相手は高校三年生・・、これから大学にも行きサークルにも入る。
絶対・・絶対、見限られる時が来るのだと・・思ってしまう。
一緒に買い物に行ったときから突っかかっていたんだ。
周りの恋人は同年代・・・自分達は・・四つ、五つ差。
「・・そんな事・・心配しちゃうくらい好きなのね。」
「・・・・。」
「・・先の事なんて分からないから・・今を頑張るしかないんじゃないかな?」
「・・・・・うん。」
「そうよ、私達だって恋だけしてればいいような年頃じゃないんだから。・・アスラン君もね・・大事な時期だし。」
そうミリィに言われカガリは「そうだな・・」と小さく漏らす。
「そういえば、エルスマンさんとはどうなったんだ?」
「----------------------・・・・・・・・・・・・・・・・・、、、、、、、、、。」
「・・聞いちゃ・・まずかったか・・・?」
「別に・・。」
ミリィは少し怪訝そうにしてから・・でもどこか嬉しそうに話し出す。
「実は結構前に・・付き合い・・出したんだけど・・・・・・・・・、その、あっちの方が激しくて。それが原因で喧嘩中。」
「・・大変だな・・。」
「まったくよ・・ディアッカったら"好きな女の子にそうするのは当然だろ!!"って言って聞かないし・・。」
「ラブラブじゃないか。」
にやっと笑ってみると、ミリィは「まあね。」と頬を緩める。
「でも・・体力が違うじゃない?・・次の日仕事とかだと・・どうしても、ね。支障が出たら嫌だし。」
「それはそうだな・・。」
「・・朝起きてからもしようとするのよ?信じられない。」
そうして携帯を開きミリィは顔をしかめる。
どうやら相手からメールが来ていないらしい。
「もう、このまま連絡こなかったら別れてやるんだから。」
そう・・どこか淋しそうに呟いたミリアリアは、今の自分に似ているような気がした。
「どうかしたのですか?アスラン。」
「・・・・・・・ラクス、ですか。」
ここのところずっと不機嫌なアスランに周りは疑問よりも畏れを感じたらしく近寄ってこない。

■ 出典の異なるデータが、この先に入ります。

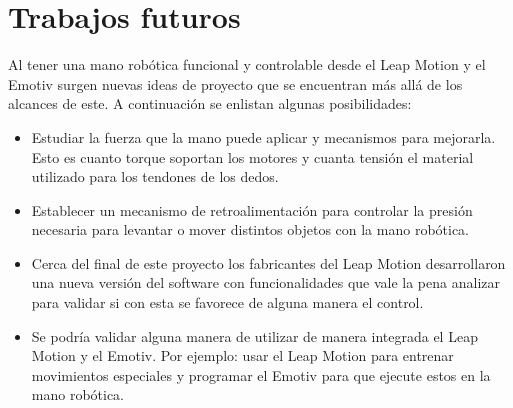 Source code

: \documentclass[letterpaper,journal,transmag]{IEEEtran}
\begin{document}
\section{Trabajos futuros}
Al tener una mano robótica funcional y controlable desde el Leap Motion y el
Emotiv surgen nuevas ideas de proyecto que se encuentran más allá de los
alcances de este. A continuación se enlistan algunas posibilidades:
\begin{itemize}
 \item Estudiar la fuerza que la mano puede aplicar y mecanismos para
mejorarla. Esto es cuanto torque soportan los motores y cuanta tensión el
material utilizado para los tendones de los dedos.
\item Establecer un mecanismo de retroalimentación para controlar la presión
necesaria para levantar o mover distintos objetos con la mano robótica.
\item Cerca del final de este proyecto los fabricantes del Leap Motion
desarrollaron una nueva versión del software con funcionalidades que vale la
pena analizar para validar si con esta se favorece de alguna manera el control.
\item Se podría validar alguna manera de utilizar de manera integrada el Leap
Motion y el Emotiv. Por ejemplo: usar el Leap Motion para entrenar movimientos
especiales y programar el Emotiv para que ejecute estos en la mano robótica.
\end{itemize}



\ifCLASSOPTIONcaptionsoff
\newpage
\fi










\end{document}
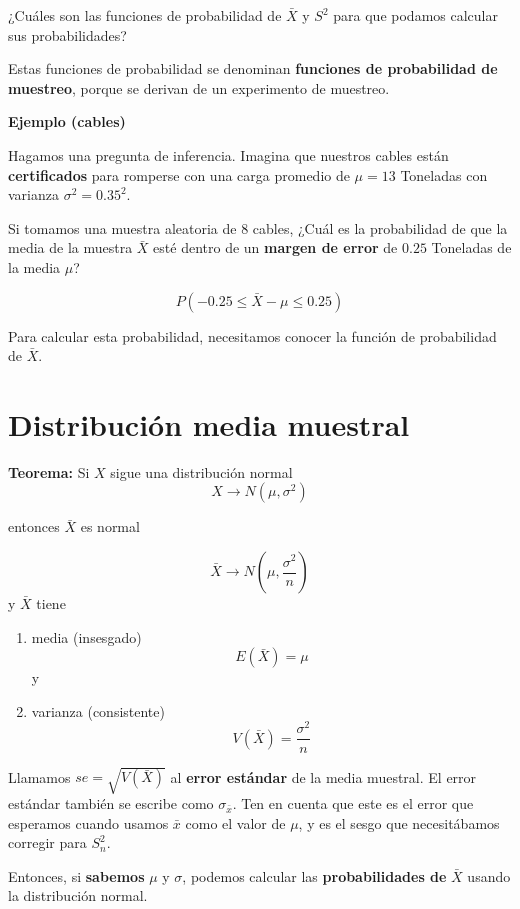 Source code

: \documentclass[
]{book}
\begin{document}
¿Cuáles son las funciones de probabilidad de \(\bar{X}\) y \(S^2\) para que podamos calcular sus probabilidades?

Estas funciones de probabilidad se denominan \textbf{funciones de probabilidad de muestreo}, porque se derivan de un experimento de muestreo.

\textbf{Ejemplo (cables)}

Hagamos una pregunta de inferencia. Imagina que nuestros cables están \textbf{certificados} para romperse con una carga promedio de \(\mu = 13\) Toneladas con varianza \(\sigma^2=0.35^2\).

Si tomamos una muestra aleatoria de \(8\) cables, ¿Cuál es la probabilidad de que la media de la muestra \(\bar{X}\) esté dentro de un \textbf{margen de error} de \(0.25\) Toneladas de la media \(\mu\)?

\[P(- 0.25\leq \bar{X}-\mu \leq 0.25)\]

Para calcular esta probabilidad, necesitamos conocer la función de probabilidad de \(\bar{X}\).

\hypertarget{distribuciuxf3n-media-muestral}{%
\section{Distribución media muestral}\label{distribuciuxf3n-media-muestral}}

\textbf{Teorema:} Si \(X\) sigue una distribución normal \[X \rightarrow N(\mu, \sigma^2)\]

entonces \(\bar{X}\) es normal

\[\bar{X} \rightarrow N(\mu, \frac{\sigma^2}{n})\]
y \(\bar{X}\) tiene

\begin{enumerate}
\def\labelenumi{\arabic{enumi})}
\item
  media (insesgado)
  \[E(\bar{X})=\mu\]
  y
\item
  varianza (consistente)
  \[V(\bar{X})=\frac{\sigma^2}{n}\]
\end{enumerate}

Llamamos \(se=\sqrt{V(\bar{X})}\) al \textbf{error estándar} de la media muestral. El error estándar también se escribe como \(\sigma_{\bar{x}}\). Ten en cuenta que este es el error que esperamos cuando usamos \(\bar{x}\) como el valor de \(\mu\), y es el sesgo que necesitábamos corregir para \(S_n^2\).

Entonces, si \textbf{sabemos} \(\mu\) y \(\sigma\), podemos calcular las \textbf{probabilidades de} \(\bar{X}\) usando la distribución normal.
\end{document}
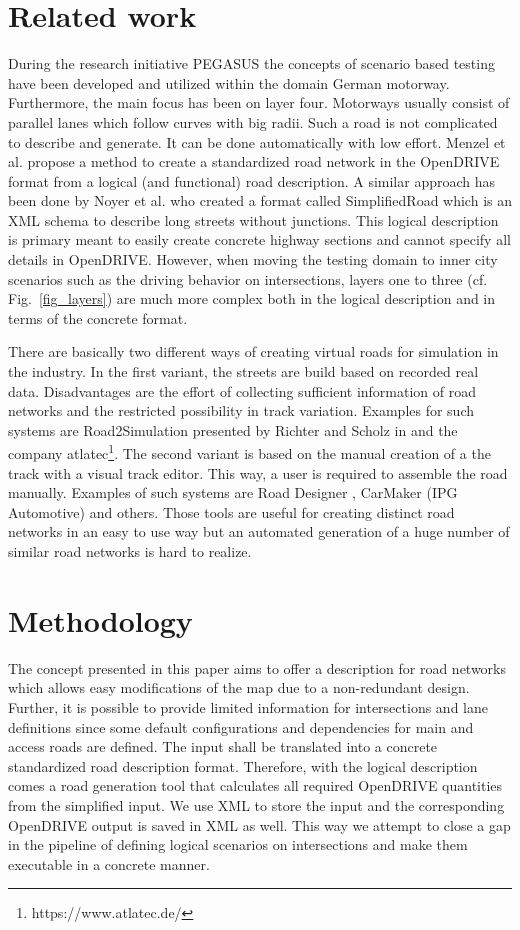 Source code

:\documentclass[a4paper, 10pt, conference]{ieeeconf}      %
\begin{document}
\section{Related work}
During the research initiative PEGASUS \cite{pegasus.2019} the concepts of scenario based testing have been developed and utilized within the domain German motorway. Furthermore, the main focus has been on layer four. Motorways usually consist of parallel lanes which follow curves with big radii. Such a road is not complicated to describe and generate. It can be done automatically with low effort. Menzel et al. \cite{menzel2019functional} propose a method to create a standardized road network in the OpenDRIVE format from a logical (and functional) road description. 
A similar approach has been done by Noyer et al. \cite{dlrODRgen} who created a format called SimplifiedRoad which is an XML schema to describe long streets without junctions. This logical description is primary meant to easily create concrete highway sections and cannot specify all details in OpenDRIVE. However, when moving the testing domain to inner city scenarios such as the driving behavior on intersections, layers one to three (cf. Fig.~\ref{fig_layers}) are much more complex both in the logical description and in terms of the concrete format. 

There are basically two different ways of creating virtual roads for simulation in the industry. In the first variant, the streets are build based on recorded real data. Disadvantages are the effort of collecting sufficient information of road networks and the restricted possibility in track variation. Examples for such systems are Road2Simulation presented by Richter and Scholz in \cite{dlr110094} and the company atlatec\footnote{https://www.atlatec.de/}.
The second variant is based on the manual creation of a the track with a visual track editor. This way, a user is required to assemble the road manually. Examples of such systems are Road Designer \cite{ROD}, CarMaker (IPG Automotive) and others. Those tools are useful for creating distinct road networks in an easy to use way but an automated generation of a huge number of similar road networks is hard to realize.

\section{Methodology}
The concept presented in this paper aims to offer a description for road networks which allows easy modifications of the map due to a non-redundant design. Further, it is possible to provide limited information for intersections and lane definitions since some default configurations and dependencies for main and access roads are defined. The input shall be translated into a concrete standardized road description format. Therefore, with the logical description comes a road generation tool that calculates all required OpenDRIVE quantities from the simplified input. We use XML to store the input and the corresponding OpenDRIVE output is saved in XML as well. This way we attempt to close a gap in the pipeline of defining logical scenarios on intersections and make them executable in a concrete manner.
\end{document}
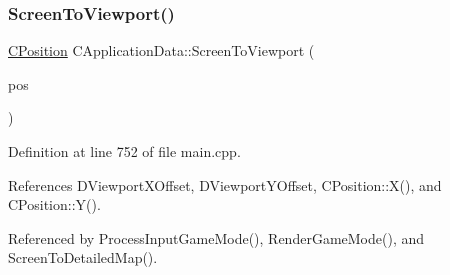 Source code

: \subsubsection{\texorpdfstring{Screen\+To\+Viewport()}{ScreenToViewport()}}
{\footnotesize\ttfamily \hyperlink{classCPosition}{C\+Position} C\+Application\+Data\+::\+Screen\+To\+Viewport (\begin{DoxyParamCaption}\item[{const \hyperlink{classCPosition}{C\+Position} \&}]{pos }\end{DoxyParamCaption})\hspace{0.3cm}{\ttfamily [protected]}}



Definition at line 752 of file main.\+cpp.



References D\+Viewport\+X\+Offset, D\+Viewport\+Y\+Offset, C\+Position\+::\+X(), and C\+Position\+::\+Y().



Referenced by Process\+Input\+Game\+Mode(), Render\+Game\+Mode(), and Screen\+To\+Detailed\+Map().



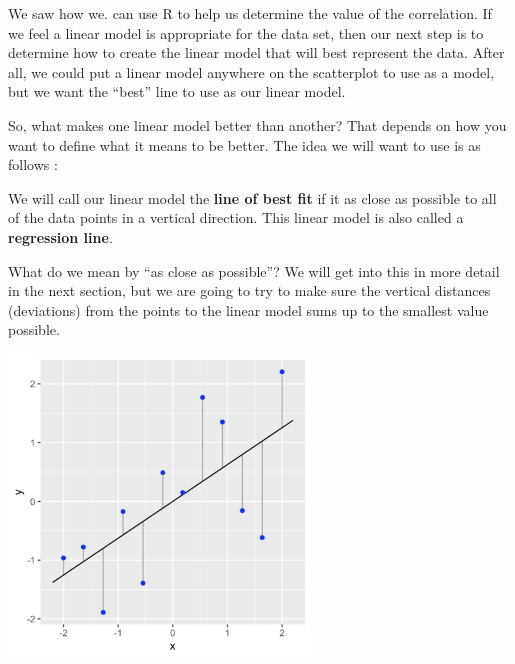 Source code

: \documentclass[
  letterpaper,
  DIV=11,
  numbers=noendperiod]{scrreprt}
\begin{document}
We saw how we. can use R to help us determine the value of the
correlation. If we feel a linear model is appropriate for the data set,
then our next step is to determine how to create the linear model that
will best represent the data. After all, we could put a linear model
anywhere on the scatterplot to use as a model, but we want the ``best''
line to use as our linear model.

So, what makes one linear model better than another? That depends on how
you want to define what it means to be better. The idea we will want to
use is as follows :

\begin{tcolorbox}[enhanced jigsaw, colback=white, colbacktitle=quarto-callout-tip-color!10!white, toptitle=1mm, leftrule=.75mm, arc=.35mm, titlerule=0mm, toprule=.15mm, colframe=quarto-callout-tip-color-frame, left=2mm, coltitle=black, bottomtitle=1mm, title=\textcolor{quarto-callout-tip-color}{\faLightbulb}\hspace{0.5em}{Line Of Best Fit}, rightrule=.15mm, bottomrule=.15mm, breakable, opacitybacktitle=0.6, opacityback=0]

We will call our linear model the \textbf{line of best fit} if it as
close as possible to all of the data points in a vertical direction.
This linear model is also called a \textbf{regression line}.

\end{tcolorbox}

What do we mean by ``as close as possible''? We will get into this in
more detail in the next section, but we are going to try to make sure
the vertical distances (deviations) from the points to the linear model
sums up to the smallest value possible.

\includegraphics[width=0.6\textwidth,height=\textheight]{./images/LMR_2.jpg}
\end{document}
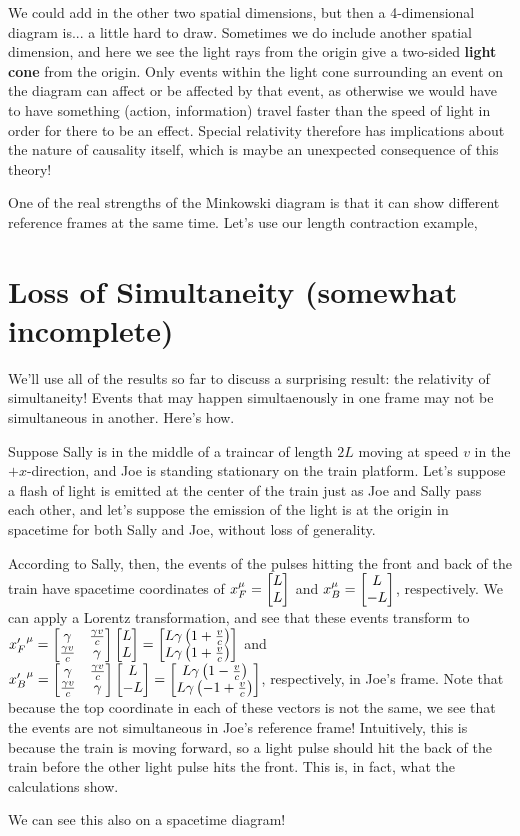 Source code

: \documentclass[12pt]{scrartcl}
\begin{document}
We could add in the other two spatial dimensions, but then a 4-dimensional diagram is... a little hard to draw. Sometimes we do include another spatial dimension, and here we see the light rays from the origin give a two-sided \textbf{light cone} from the origin. Only events within the light cone surrounding an event on the diagram can affect or be affected by that event, as otherwise we would have to have something (action, information) travel faster than the speed of light in order for there to be an effect. Special relativity therefore has implications about the nature of causality itself, which is maybe an unexpected consequence of this theory!

One of the real strengths of the Minkowski diagram is that it can show different reference frames at the same time. Let's use our length contraction example,

\section{Loss of Simultaneity (somewhat incomplete)}
We'll use all of the results so far to discuss a surprising result: the relativity of simultaneity! Events that may happen simultaenously in one frame may not be simultaneous in another. Here's how.

Suppose Sally is in the middle of a traincar of length $2L$ moving at speed $v$ in the $+x$-direction, and Joe is standing stationary on the train platform. Let's suppose a flash of light is emitted at the center of the train just as Joe and Sally pass each other, and let's suppose the emission of the light is at the origin in spacetime for both Sally and Joe, without loss of generality.

According to Sally, then, the events of the pulses hitting the front and back of the train have spacetime coordinates of $x_F^\mu = \begin{bmatrix}L \\ L\end{bmatrix}$ and $x_B^\mu = \begin{bmatrix}L \\ -L\end{bmatrix}$, respectively. We can apply a Lorentz transformation, and see that these events transform to ${x'_F}^\mu = \begin{bmatrix}\gamma & \frac{\gamma v}{c} \\ \frac{\gamma v}{c} & \gamma\end{bmatrix}  \begin{bmatrix}L \\ L\end{bmatrix} =
	\begin{bmatrix}L\gamma\left(1+\frac{v}{c}\right) \\ L\gamma\left(1+\frac{v}{c}\right)\end{bmatrix}$ and
${x'_B}^\mu = \begin{bmatrix}\gamma & \frac{\gamma v}{c} \\ \frac{\gamma v}{c} & \gamma\end{bmatrix}  \begin{bmatrix}L \\ -L\end{bmatrix} = \begin{bmatrix}L\gamma\left(1-\frac{v}{c}\right) \\ L\gamma\left(-1+\frac{v}{c}\right)\end{bmatrix}$, respectively, in Joe's frame. Note that because the top coordinate in each of these vectors is not the same, we see that the events are not simultaneous in Joe's reference frame! Intuitively, this is because the train is moving forward, so a light pulse should hit the back of the train  before the other light pulse hits the front. This is, in fact, what the calculations show.

We can see this also on a spacetime diagram!
\end{document}
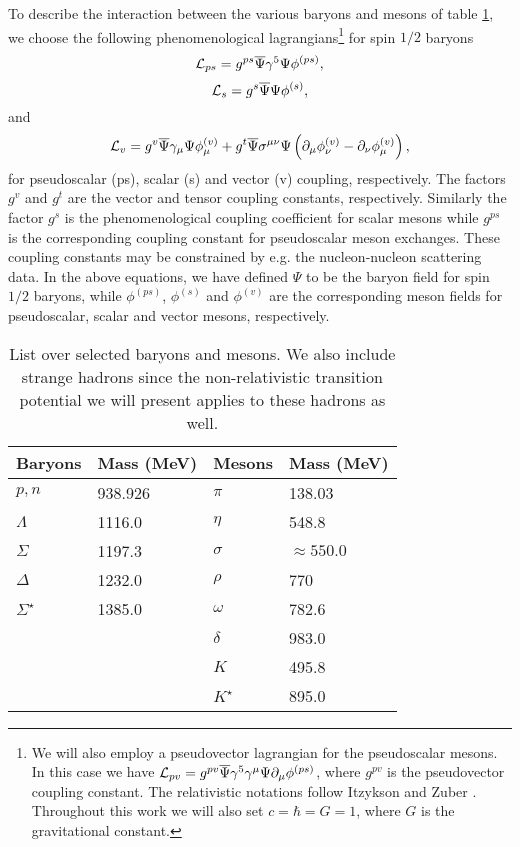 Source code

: To describe the interaction between the various baryons and mesons of table
\ref{tab:chap3tab1}, we choose the following phenomenological
lagrangians\footnote{We will also employ a pseudovector
lagrangian for the pseudoscalar mesons.
In this case we have
   ${\cal L}_{pv} =g^{pv}\overline{\Psi}\gamma^{5}
   \gamma^{\mu}\Psi\partial_{\mu}\phi^{(ps)}$, where $g^{pv}$ is the
   pseudovector coupling constant.
The relativistic notations follow
Itzykson and Zuber \cite{iz80}. Throughout this work we will also
set $c=\hbar =G=1$, where $G$ is the gravitational constant.}
for spin $1/2$ baryons
\begin{equation}
   {\cal L}_{ps} =g^{ps}\overline{\Psi}\gamma^{5}
   \Psi\phi^{(ps)},
   \label{eq:pseudo}
\end{equation}
\begin{equation}
   {\cal L}_{s} =g^{s}\overline{\Psi}\Psi\phi^{(s)},
   \label{eq:scalar}
\end{equation}
and
\begin{equation}
   {\cal L}_{v} =g^{v}\overline{\Psi}\gamma_{\mu}\Psi\phi_{\mu}^{(v)}
   +g^{t}\overline{\Psi}\sigma^{\mu\nu}\Psi\left
   (\partial_{\mu}\phi_{\nu}^{(v)}
   -\partial_{\nu}\phi_{\mu}^{(v)}\right),
   \label{eq:vector}
\end{equation}
for pseudoscalar (ps), scalar (s) and vector (v) coupling, respectively.
The factors $g^{v}$ and $g^{t}$ are the vector
and tensor coupling constants, respectively.
Similarly the factor $g^s$ is the
phenomenological coupling coefficient for scalar mesons while
$g^{ps}$ is the corresponding coupling constant for
pseudoscalar meson
exchanges. These coupling constants may be
constrained by e.g. the nucleon-nucleon scattering data.
In the above equations, we have defined $\Psi$ to be the baryon field for
spin $1/2$ baryons, while $\phi^{(ps)}$, $\phi^{(s)}$ and $\phi^{(v)}$
are the corresponding meson fields for pseudoscalar,
scalar and vector mesons, respectively.
\begin{table}[hbtp]
\caption{List over selected baryons and mesons.
We also include strange hadrons since the non-relativistic
transition potential we will present applies to these hadrons as well.}
\begin{center}
\begin{tabular}{llll}
\\\hline
\multicolumn{1}{c}{Baryons}&
\multicolumn{1}{c}{Mass (MeV)}&
\multicolumn{1}{c}{Mesons}&
\multicolumn{1}{c}{Mass (MeV)}
\\ \hline
$p,n$&938.926&$\pi$&138.03\\
$\Lambda$&1116.0&$\eta$&548.8\\
$\Sigma$&1197.3&$\sigma$&$\approx 550.0$\\
$\Delta$&1232.0&$\rho$&770\\
$\Sigma^{\star}$&1385.0&$\omega$&782.6\\
&&$\delta$&983.0\\
&&$K$&495.8\\
&&$K^{\star}$&895.0\\ \hline
\end{tabular}
\end{center}
\label{tab:chap3tab1}
\end{table}

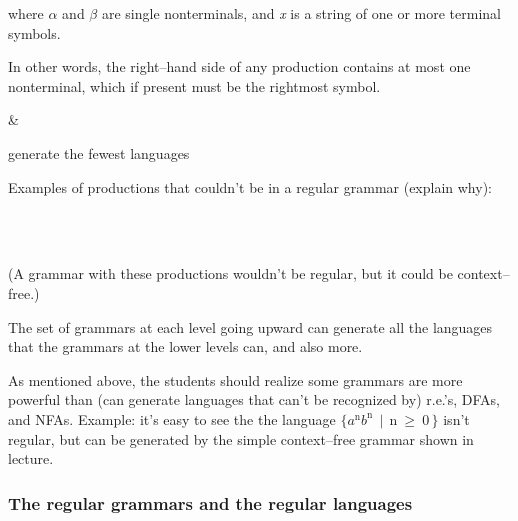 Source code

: \documentclass[12pt]{article}
\newcommand{\str}[1]{\emph{\textrm{#1}}}
\newcommand{\mathstr}[1]{\ensuremath{\mathit{#1}}}
\begin{document}
{\begin{longtable}[t]
\begin{multicols}{2}
            \end{multicols}

            \vspace{-3mm}

            where $\alpha$ and $\beta$ are single nonterminals, and \str{x}
            is a string of one or more terminal symbols.

            In other words, the right--hand side of any production contains
            at most one nonterminal, which if present must be the rightmost
            symbol.

          & \raggedright generate the fewest languages
          \tabularnewline

      \end{longtable}

    }

    \vspace{-6mm}

    Examples of productions that couldn't be in a regular grammar (explain
    why):

    \begin{grammar}[1.5]
      \production{\mathrm{S}}{S\mathstr{b}S}
        \\

      \production{\mathrm{S}}{\mathstr{b}S\mathstr{b}}
        \\

    \end{grammar}

    (A grammar with these productions wouldn't be regular, but it could be
     context--free.)

    \smallskip

    The set of grammars at each level going upward can generate all the
    languages that the grammars at the lower levels can, and also more.

    As mentioned above, the students should realize some grammars are more
    powerful than (can generate languages that can't be recognized by)
    r.e.'s, DFAs, and NFAs.  Example: it's easy to see the the language
    \(
      \mathrm{
        \{
          {\mathstr{a}^n}{\mathstr{b}^n} \, \mid \, n \: \ge \: 0 \,
        \}
      }
    \)
    isn't regular, but can be generated by the simple context--free
    grammar
               {\mathrm{\mathstr{a}S\mathstr{b} \mid \epsilon}}
    shown in lecture.

    \subsubsection{The regular grammars and the regular languages}
\end{document}
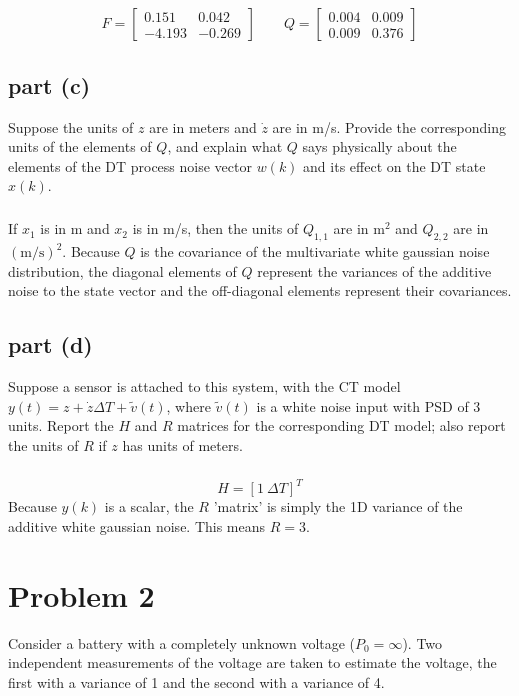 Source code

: \documentclass[11pt]{article}
\begin{document}
\subparagraph*{}
\begin{equation*}
	F=\begin{bmatrix} 0.151 & 0.042 \\ -4.193 & -0.269 \end{bmatrix} \qquad Q = \begin{bmatrix} 0.004 & 0.009 \\ 0.009 & 0.376 \end{bmatrix}
\end{equation*}

\subsection*{part (c)}
Suppose the units of $z$ are in meters and $\dot{z}$ are in m/s. Provide the corresponding units of the elements of $Q$, and explain what $Q$ says physically about the elements of the DT process noise vector $w(k)$ and its effect on the DT state $x(k)$.

\subparagraph*{}
If $x_1$ is in m and $x_2$ is in m/s, then the units of $Q_{1,1}$ are in $\text{m}^2$ and $Q_{2,2}$ are in $(\text{m/s})^2$. Because $Q$ is the covariance of the multivariate white gaussian noise distribution, the diagonal elements of $Q$ represent the variances of the additive noise to the state vector and the off-diagonal elements represent their covariances.

\subsection*{part (d)}
Suppose a sensor is attached to this system, with the CT model $y(t)=z+\dot{z}\Delta T+\tilde{v}(t)$, where $\tilde{v}(t)$ is a white noise input with PSD of 3 units. Report the $H$ and $R$ matrices for the corresponding DT model; also report the units of $R$ if $z$ has units of meters.

\subparagraph*{}
\begin{equation*}
	H=[1\ \Delta T]^T
\end{equation*}
Because $y(k)$ is a scalar, the $R$ 'matrix' is simply the 1D variance of the additive white gaussian noise. This means $R=3$.

\section*{Problem 2}
Consider a battery with a completely unknown voltage ($P_0=\infty$). Two independent measurements of the voltage are taken to estimate the voltage, the first with a variance of 1 and the second with a variance of 4.
\end{document}
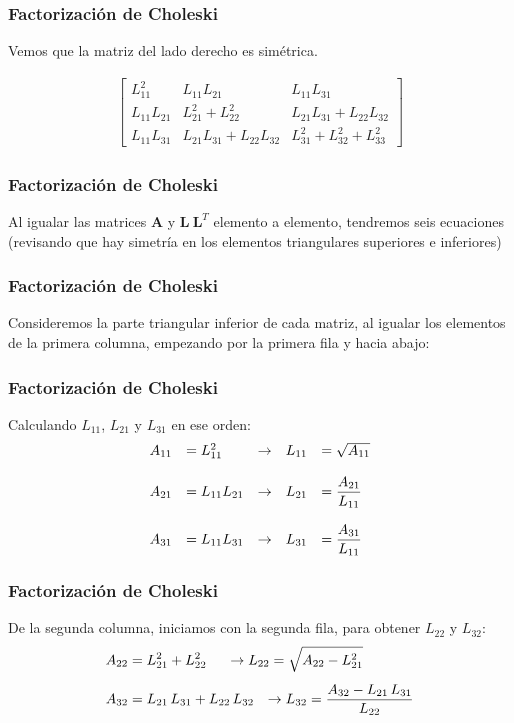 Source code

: \begin{frame}[fragile]
\frametitle{Factorización de Choleski}
Vemos que la matriz del lado derecho es simétrica.

\begin{align*}
\begin{bmatrix}
L_{11}^{2} & L_{11}L_{21} & L_{11}L_{31} \\
L_{11}L_{21} & L_{21}^{2} + L_{22}^{2} & L_{21}L_{31} + L_{22}L_{32} \\
L_{11}L_{31} & L_{21}L_{31} + L_{22}L_{32} & L_{31}^{2} + L_{32}^{2} + L_{33}^{2}
\end{bmatrix}
\end{align*}
\end{frame}
\begin{frame}
\frametitle{Factorización de Choleski}
Al igualar las matrices $\mathbf{A}$ y $\mathbf{L \: L}^{T}$ elemento a elemento, tendremos seis ecuaciones (revisando que hay simetría en los elementos triangulares superiores e inferiores)
\end{frame}
\begin{frame}
\frametitle{Factorización de Choleski}
Consideremos la parte triangular inferior de cada matriz, al igualar los elementos de la primera columna, empezando por la primera fila y hacia abajo:
\end{frame}
\begin{frame}
\frametitle{Factorización de Choleski}
Calculando $L_{11}$, $L_{21}$ y $L_{31}$ en ese orden:
\begin{align*}
\begin{array}{l l l l l}
A_{11} & {=L_{11}^{2}}   & \rightarrow & L_{11} & {=\sqrt{A_{11}}} \\
&                 &             &        &  \\
A_{21} & {=L_{11}L_{21}} & \rightarrow & L_{21} & {=\dfrac{A_{21}}{L_{11}}} \\
&                 &             &        &  \\
A_{31} & {=L_{11}L_{31}} & \rightarrow & L_{31} & {=\dfrac{A_{31}}{L_{11}}}
\end{array}
\end{align*}
\end{frame}
\begin{frame}
\frametitle{Factorización de Choleski}
De la segunda columna, iniciamos con la segunda fila, para obtener $L_{22}$ y $L_{32}$:
\begin{align*}
 A_{22} &= L_{21}^{2} + L_{22}^{2} \hspace{0.5cm} \rightarrow L_{22} = \sqrt{A_{22}-L_{21}^{2}} \\[0.5em]
A_{32} &= L_{21} \, L_{31} + L_{22} \, L_{32} \hspace{0.25cm} \rightarrow L_{32} =\dfrac{A_{32} - L_{21} \, L_{31}}{L_{22}}
\end{align*}
\end{frame}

もとより一匹狼肌のアスランには何ら問題のないことだが・・。
「そんなお顔していますと、早いうちから皺皺になってしまいますわ。」
ふふっと笑いながら行ってくる彼女は、元カノだったりするのだが・・今は良好な友人になっていた。
こんなアスランに物怖じしない物言いを出来るのはラクスくらいだろう。
「彼女と・・喧嘩しまして。」
「・・あら、悩みをうち明けるなんて珍しいですわ。」
そんなに悩んでらっしゃるのですね・・とラクスはアスランを見る。どうやら相談に乗ってくれるらしい。
「・・夏の間、半同棲みたいな感じだったんですか・・。」
「お一人暮らしの方ですのね。」
「ええ、で・・夏が終わったら帰れと言われてしまって・・。」
「年上ですの?」
「はい。社会人です。」
そうですか・・と短くラクスは言い、「良いことを教えて差し上げますわ。」と笑う。
「女の方は、女々しくありませんのよ。少しの間だ凹んでも吹っ切れれば既に瘡蓋。過去の遺物ですわ。」
私が良い例でしょう?とクスクス笑いアスランを見る。
「早く連絡なさらないと、大切な彼女の瘡蓋になってしまいますわ。」
「でも・・俺は・・彼女と一緒に居たかっただけで・・」
「そう、男の方が悩んでいる間に見限るのが女ですわ。まず連絡・・そして話し合えば良いこと。・・ではないですか?」
"今連絡した方が・・貴方のためですわ。"
そう進められ・・アスランは自分の赤い携帯を見る。
そして・・一文だけ、
***
電話しても良い?
***
そう送信した。
「・・・・・・・、良いに決まってるだろ・・。」
仕事から帰り・・カガリは言ったままにメールを打つ。
ちょっと嬉しくて涙腺が弛んでいたことは絶対内緒にしなければ・・とカガリは思った。